Tout, sans doute, n’est pas irréprochable dans Tibulle ; mais sa tendance à nous éloigner toujours des faits et du corps pour nous porter vers les sentiments, et nous faire sonder notre cœur avec le sien, donne à ces petites compositions que le sujet semblerait devoir rendre licencieuses, un caractère de retenue, de gravité décente qui étonne, lorsque surtout on compare ce ton avec les tendances de l’époque et les réalités historiques.

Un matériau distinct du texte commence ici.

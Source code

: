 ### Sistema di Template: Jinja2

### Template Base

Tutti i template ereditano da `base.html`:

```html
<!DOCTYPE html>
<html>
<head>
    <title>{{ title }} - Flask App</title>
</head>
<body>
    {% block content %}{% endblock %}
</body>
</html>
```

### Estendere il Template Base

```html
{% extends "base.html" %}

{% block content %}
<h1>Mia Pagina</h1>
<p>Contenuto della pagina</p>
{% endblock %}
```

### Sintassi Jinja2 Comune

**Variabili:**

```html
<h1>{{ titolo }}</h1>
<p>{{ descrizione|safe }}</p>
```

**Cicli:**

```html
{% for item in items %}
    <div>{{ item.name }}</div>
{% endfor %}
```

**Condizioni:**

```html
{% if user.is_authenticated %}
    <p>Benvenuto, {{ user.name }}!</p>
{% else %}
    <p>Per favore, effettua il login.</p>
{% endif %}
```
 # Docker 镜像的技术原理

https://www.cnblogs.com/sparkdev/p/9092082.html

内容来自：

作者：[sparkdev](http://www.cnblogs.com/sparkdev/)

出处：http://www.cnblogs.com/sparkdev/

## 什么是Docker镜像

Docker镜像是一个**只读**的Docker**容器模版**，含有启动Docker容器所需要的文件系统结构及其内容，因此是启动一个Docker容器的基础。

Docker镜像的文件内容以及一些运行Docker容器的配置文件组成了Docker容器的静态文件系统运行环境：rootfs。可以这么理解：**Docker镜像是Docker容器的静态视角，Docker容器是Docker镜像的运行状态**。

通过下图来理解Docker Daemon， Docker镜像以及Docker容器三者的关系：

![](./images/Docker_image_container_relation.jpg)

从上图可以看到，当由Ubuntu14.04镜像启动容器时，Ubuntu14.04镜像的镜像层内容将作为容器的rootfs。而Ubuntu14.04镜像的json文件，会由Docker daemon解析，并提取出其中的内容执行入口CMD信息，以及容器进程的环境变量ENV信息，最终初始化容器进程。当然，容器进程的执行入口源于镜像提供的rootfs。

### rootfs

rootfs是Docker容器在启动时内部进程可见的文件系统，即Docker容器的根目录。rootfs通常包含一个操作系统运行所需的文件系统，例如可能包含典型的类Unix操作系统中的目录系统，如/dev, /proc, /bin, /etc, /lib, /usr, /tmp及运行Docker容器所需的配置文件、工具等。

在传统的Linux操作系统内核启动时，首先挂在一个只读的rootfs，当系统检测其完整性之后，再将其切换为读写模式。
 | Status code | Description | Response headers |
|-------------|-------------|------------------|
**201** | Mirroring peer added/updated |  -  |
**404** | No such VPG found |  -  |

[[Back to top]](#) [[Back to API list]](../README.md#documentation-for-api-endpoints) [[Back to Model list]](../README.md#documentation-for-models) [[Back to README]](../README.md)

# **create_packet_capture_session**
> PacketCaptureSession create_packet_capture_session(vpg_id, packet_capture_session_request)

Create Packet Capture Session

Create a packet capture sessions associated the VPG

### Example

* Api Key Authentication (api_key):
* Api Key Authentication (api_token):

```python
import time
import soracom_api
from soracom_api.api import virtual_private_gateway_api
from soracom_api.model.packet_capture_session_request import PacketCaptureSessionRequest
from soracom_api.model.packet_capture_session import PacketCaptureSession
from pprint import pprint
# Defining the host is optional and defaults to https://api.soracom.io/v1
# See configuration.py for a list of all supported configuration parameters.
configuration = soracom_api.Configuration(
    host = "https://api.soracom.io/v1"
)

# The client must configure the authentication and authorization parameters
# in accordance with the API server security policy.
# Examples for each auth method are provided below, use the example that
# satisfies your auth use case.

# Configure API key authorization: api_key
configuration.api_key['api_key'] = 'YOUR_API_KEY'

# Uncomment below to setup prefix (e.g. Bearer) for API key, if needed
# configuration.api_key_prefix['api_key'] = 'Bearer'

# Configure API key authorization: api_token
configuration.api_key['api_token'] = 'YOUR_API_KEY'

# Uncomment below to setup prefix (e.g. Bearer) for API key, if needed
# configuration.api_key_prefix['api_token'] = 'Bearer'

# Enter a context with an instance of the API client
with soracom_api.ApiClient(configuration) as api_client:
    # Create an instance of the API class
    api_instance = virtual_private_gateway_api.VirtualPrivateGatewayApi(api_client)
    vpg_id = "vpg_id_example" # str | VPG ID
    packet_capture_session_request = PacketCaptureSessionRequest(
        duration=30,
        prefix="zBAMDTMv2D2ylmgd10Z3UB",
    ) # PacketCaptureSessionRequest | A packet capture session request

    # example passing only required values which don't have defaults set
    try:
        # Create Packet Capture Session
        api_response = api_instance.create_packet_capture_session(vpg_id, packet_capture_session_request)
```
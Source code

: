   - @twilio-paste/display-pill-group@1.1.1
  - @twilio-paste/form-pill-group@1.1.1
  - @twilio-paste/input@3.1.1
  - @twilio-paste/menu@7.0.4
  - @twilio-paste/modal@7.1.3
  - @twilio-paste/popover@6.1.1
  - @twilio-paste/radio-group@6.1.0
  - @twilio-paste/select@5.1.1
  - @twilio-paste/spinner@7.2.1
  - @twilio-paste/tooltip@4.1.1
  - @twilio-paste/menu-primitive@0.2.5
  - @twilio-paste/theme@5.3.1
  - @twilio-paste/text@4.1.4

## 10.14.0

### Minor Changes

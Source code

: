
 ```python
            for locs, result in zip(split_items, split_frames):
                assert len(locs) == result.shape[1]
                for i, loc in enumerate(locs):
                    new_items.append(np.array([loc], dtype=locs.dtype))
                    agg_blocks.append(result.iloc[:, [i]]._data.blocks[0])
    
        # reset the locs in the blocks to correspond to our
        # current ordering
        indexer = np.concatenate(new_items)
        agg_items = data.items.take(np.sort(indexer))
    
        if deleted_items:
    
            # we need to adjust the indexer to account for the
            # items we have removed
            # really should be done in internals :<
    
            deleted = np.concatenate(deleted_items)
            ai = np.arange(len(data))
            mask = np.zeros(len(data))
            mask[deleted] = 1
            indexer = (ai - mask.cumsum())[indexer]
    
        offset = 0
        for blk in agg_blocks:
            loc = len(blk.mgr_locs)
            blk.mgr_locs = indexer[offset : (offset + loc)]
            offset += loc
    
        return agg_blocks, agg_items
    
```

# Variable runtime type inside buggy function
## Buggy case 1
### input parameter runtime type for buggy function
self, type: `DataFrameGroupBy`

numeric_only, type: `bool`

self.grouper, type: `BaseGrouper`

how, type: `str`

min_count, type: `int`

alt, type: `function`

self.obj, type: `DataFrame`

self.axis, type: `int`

Comme écrivain, Tibulle est d’une grâce constante. Son vers est vigoureusement frappé, et la nature des sentiments qu’il exprime ou des tableaux qu’il trace, ne vient jamais affaiblir sa forme, ni lui donner cette molle indécision que l’on prend trop souvent pour la beauté du genre. La grâce dans le vers vient de la pensée ou du sentiment ; elle réside dans l’image, elle ressort de l’expression, elle jaillit de la tournure ; mais elle suppose toujours une base forte. La mollesse n’est pas gracieuse. Les rêveries de Tibulle sur les charmes de la campagne, dont il se montre amoureux autant peut-être, quoique d’une manière plus calme, que d’autres beautés moins constantes, ne se perdent jamais dans le vague. Sa mélancolie est quelquefois portée jusqu’à l’exaltation : elle ne s’arrête jamais à ce ton fade, langoureux, qui n’annonce jamais autre chose que l’insaisissable son d’une âme timide, rendu par le style avec la fidélité d’un écho, mais aussi avec un timbre plus sourd et un accent plus faible.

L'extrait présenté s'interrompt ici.